- **ENTRIES SHOWN**

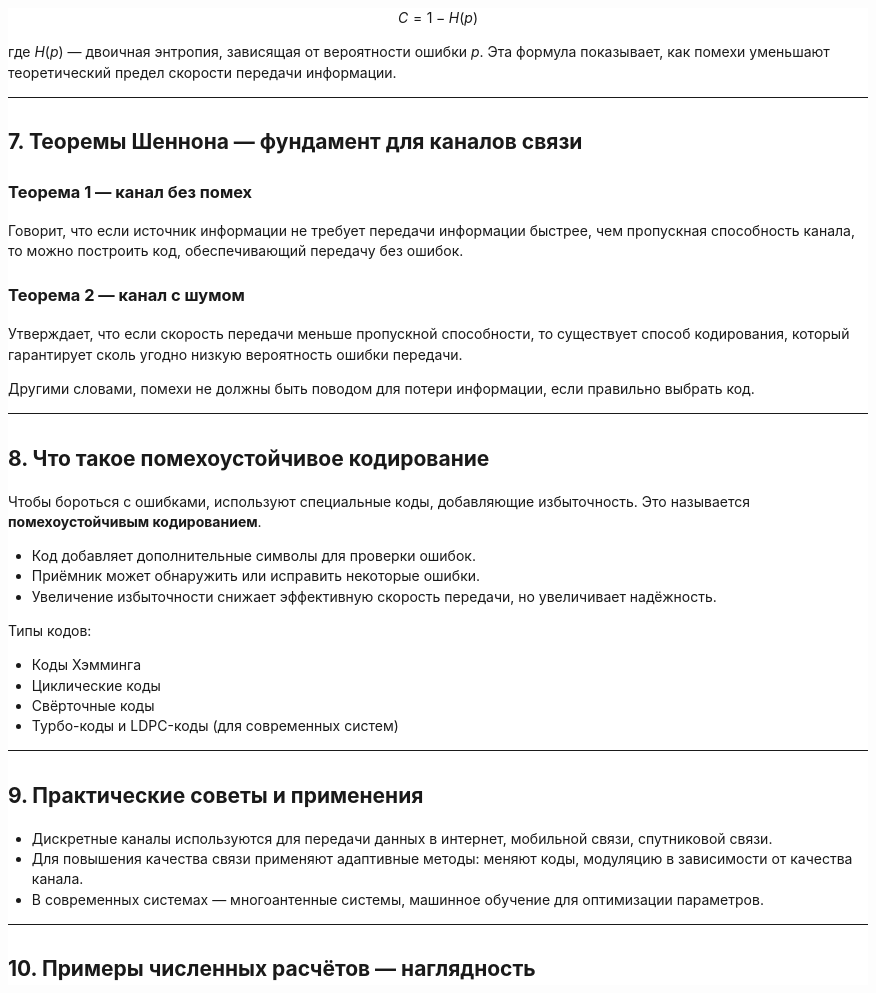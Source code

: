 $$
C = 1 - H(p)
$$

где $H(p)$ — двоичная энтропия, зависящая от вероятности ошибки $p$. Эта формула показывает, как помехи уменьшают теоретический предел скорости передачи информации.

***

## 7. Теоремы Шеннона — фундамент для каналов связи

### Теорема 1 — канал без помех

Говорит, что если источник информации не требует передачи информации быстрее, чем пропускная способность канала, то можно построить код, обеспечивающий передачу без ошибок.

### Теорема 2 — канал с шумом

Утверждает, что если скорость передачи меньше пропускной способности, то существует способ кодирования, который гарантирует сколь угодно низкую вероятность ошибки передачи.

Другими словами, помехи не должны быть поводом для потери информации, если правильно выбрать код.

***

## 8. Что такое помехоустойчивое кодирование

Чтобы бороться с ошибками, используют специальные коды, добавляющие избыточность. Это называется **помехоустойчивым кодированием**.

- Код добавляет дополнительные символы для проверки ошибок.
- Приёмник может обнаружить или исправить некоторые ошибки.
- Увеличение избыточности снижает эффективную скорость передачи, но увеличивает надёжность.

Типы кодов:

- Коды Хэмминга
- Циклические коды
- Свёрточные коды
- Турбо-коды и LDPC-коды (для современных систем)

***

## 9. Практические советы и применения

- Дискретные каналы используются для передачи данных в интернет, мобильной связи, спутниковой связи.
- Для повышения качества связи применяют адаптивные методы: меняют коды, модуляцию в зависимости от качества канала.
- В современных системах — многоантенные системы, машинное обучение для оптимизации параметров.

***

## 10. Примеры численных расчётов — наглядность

---

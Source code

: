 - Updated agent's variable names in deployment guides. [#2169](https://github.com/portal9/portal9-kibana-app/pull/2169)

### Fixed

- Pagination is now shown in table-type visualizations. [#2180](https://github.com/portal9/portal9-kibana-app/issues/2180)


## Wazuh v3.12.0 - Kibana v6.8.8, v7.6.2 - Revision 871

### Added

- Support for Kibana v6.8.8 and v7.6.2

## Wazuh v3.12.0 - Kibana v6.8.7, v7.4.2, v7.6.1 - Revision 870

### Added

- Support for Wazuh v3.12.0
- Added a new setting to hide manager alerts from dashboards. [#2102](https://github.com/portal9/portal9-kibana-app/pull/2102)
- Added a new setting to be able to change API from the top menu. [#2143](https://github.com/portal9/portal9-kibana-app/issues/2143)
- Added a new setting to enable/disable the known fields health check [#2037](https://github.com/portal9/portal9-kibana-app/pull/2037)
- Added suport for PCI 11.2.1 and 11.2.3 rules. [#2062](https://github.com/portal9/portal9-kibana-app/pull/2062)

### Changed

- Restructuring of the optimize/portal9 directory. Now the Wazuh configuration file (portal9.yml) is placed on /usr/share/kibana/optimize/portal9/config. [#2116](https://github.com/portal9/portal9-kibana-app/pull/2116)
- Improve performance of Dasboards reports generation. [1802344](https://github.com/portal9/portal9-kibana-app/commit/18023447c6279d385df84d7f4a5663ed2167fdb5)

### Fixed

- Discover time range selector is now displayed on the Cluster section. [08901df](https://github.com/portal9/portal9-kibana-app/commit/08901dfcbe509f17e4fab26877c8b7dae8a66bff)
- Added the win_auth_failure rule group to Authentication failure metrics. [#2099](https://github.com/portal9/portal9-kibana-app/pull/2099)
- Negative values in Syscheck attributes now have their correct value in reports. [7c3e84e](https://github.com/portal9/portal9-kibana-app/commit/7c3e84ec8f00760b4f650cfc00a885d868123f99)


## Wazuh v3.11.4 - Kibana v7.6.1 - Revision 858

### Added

---

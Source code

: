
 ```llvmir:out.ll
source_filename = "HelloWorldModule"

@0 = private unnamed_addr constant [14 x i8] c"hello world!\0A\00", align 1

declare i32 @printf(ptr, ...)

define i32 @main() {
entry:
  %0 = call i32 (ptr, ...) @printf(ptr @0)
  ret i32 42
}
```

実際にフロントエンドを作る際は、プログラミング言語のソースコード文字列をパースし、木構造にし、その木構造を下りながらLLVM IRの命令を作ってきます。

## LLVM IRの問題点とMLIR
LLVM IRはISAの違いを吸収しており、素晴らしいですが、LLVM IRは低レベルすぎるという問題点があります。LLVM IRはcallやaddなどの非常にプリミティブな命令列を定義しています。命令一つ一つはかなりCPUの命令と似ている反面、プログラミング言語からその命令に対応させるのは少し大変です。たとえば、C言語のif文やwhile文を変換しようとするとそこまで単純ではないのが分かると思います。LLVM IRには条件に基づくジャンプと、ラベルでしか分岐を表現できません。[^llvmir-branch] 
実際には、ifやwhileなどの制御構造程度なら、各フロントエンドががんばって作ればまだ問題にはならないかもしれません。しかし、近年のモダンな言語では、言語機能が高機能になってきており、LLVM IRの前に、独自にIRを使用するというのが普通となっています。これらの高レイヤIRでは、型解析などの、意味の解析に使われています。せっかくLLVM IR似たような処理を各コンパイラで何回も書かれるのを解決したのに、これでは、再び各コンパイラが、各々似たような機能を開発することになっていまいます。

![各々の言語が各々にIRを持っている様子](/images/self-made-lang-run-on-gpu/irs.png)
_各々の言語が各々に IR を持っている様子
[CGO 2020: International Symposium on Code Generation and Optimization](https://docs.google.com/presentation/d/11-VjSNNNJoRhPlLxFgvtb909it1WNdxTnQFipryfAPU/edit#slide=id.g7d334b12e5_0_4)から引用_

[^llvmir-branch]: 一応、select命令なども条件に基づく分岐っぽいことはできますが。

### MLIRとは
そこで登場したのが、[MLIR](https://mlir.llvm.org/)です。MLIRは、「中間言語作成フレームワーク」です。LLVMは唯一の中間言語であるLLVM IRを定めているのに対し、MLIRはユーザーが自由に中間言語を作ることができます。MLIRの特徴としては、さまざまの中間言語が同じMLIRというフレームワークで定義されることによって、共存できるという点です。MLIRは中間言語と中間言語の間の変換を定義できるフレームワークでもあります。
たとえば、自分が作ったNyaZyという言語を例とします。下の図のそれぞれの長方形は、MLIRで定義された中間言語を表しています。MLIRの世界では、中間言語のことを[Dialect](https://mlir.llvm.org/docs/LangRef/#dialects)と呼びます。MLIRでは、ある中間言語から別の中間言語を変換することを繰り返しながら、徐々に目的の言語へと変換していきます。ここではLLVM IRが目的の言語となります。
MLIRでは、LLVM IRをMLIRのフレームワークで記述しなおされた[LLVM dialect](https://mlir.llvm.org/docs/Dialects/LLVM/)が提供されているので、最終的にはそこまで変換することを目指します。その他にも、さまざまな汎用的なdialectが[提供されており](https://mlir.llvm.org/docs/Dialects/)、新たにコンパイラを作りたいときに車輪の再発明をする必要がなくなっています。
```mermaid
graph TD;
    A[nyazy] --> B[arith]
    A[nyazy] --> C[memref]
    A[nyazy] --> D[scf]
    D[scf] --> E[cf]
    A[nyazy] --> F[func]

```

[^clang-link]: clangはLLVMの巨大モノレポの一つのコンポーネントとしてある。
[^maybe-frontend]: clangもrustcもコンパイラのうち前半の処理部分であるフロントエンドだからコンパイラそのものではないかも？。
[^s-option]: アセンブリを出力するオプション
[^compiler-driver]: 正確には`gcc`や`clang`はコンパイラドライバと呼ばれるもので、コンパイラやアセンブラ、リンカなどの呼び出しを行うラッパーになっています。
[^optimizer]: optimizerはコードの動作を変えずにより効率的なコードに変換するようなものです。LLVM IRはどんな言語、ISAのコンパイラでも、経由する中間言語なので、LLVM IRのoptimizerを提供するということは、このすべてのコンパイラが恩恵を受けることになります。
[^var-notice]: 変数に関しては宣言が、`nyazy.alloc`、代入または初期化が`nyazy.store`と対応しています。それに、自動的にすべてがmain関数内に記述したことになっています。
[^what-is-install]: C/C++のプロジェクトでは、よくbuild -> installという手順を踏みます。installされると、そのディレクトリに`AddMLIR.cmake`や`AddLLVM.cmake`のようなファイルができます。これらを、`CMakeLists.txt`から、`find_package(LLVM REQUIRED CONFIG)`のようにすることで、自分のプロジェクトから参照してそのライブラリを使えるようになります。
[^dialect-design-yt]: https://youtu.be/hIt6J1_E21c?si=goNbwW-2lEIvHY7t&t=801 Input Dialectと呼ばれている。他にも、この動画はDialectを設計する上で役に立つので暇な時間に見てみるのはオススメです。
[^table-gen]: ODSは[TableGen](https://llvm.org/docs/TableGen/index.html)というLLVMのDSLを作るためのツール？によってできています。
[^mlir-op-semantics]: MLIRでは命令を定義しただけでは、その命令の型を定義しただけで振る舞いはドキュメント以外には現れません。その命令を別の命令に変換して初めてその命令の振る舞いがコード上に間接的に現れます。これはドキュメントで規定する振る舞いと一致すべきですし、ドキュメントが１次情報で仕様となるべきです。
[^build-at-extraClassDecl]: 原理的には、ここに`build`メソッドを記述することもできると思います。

- **WHAT IS BEING ASKED**
Copy out all the lines of the records that include "reports".

- **EXERCISE ANSWER**
- Improve performance of Dasboards reports generation. [1802344](https://github.com/portal9/portal9-kibana-app/commit/18023447c6279d385df84d7f4a5663ed2167fdb5)
- Negative values in Syscheck attributes now have their correct value in reports. [7c3e84e](https://github.com/portal9/portal9-kibana-app/commit/7c3e84ec8f00760b4f650cfc00a885d868123f99)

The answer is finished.